Tally the lines of the data that include the word "使用它会发出警告并且让应用运行在". Only the number is to be returned.

################

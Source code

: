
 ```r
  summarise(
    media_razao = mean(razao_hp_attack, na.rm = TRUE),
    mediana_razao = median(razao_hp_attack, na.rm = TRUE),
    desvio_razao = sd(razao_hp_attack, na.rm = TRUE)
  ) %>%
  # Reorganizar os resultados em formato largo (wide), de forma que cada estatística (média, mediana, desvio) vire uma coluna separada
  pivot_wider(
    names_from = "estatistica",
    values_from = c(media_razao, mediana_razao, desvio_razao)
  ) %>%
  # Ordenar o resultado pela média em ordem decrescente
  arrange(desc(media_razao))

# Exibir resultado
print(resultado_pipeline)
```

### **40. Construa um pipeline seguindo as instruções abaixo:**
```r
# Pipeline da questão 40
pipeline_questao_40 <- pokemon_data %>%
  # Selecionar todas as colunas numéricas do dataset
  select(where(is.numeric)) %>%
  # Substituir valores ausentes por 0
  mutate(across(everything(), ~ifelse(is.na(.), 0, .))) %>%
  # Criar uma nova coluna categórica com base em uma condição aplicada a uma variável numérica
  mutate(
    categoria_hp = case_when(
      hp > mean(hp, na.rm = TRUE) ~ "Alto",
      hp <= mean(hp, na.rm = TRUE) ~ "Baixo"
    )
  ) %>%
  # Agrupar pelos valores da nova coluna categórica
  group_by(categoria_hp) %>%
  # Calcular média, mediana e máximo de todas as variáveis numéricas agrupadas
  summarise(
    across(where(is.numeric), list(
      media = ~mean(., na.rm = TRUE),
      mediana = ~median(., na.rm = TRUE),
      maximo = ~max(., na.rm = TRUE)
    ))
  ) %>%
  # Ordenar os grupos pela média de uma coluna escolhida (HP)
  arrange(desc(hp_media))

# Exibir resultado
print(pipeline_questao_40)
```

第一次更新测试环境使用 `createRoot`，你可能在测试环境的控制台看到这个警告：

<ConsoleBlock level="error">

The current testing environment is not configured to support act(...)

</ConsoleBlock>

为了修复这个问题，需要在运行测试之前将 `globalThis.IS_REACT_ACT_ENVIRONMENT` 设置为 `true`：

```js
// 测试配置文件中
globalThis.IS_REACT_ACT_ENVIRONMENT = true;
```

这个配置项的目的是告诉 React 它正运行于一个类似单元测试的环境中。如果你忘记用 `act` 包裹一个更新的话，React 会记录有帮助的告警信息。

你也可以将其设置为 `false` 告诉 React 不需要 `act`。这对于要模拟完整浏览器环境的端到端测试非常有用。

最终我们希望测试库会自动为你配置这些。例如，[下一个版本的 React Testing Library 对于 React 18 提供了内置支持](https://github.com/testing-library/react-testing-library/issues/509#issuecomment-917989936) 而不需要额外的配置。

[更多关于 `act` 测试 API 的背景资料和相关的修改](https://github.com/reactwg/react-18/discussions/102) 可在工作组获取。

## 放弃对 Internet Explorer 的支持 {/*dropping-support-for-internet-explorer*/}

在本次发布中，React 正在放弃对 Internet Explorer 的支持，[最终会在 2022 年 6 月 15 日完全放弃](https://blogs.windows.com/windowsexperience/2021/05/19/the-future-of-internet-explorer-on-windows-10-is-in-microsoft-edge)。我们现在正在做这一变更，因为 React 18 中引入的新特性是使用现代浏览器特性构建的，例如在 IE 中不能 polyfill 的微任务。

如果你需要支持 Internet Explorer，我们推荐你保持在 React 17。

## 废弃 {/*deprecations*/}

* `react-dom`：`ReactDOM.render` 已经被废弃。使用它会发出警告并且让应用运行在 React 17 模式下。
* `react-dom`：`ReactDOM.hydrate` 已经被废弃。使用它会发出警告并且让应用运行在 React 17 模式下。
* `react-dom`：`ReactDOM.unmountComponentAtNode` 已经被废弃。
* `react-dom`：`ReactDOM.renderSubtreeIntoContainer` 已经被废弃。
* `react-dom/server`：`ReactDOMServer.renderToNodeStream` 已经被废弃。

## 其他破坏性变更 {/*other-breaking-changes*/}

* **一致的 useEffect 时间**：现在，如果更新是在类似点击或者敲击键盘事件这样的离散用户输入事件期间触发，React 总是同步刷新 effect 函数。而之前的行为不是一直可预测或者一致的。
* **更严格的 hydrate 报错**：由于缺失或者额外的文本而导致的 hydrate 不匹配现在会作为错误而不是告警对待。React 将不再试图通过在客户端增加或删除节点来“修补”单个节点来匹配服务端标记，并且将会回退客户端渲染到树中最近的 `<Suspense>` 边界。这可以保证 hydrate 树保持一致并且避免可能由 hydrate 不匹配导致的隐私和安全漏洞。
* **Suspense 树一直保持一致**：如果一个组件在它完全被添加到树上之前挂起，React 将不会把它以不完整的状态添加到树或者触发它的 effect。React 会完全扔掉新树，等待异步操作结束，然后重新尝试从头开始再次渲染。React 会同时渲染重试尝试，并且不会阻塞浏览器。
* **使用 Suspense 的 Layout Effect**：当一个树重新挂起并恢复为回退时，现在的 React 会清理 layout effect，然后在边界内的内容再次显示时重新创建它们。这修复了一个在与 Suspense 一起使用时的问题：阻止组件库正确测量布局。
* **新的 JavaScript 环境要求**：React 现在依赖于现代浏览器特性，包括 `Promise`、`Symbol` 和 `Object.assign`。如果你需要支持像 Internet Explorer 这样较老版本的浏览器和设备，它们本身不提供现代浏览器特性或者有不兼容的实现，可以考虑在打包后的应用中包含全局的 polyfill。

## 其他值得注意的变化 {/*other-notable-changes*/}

################

_Response to this task_. 2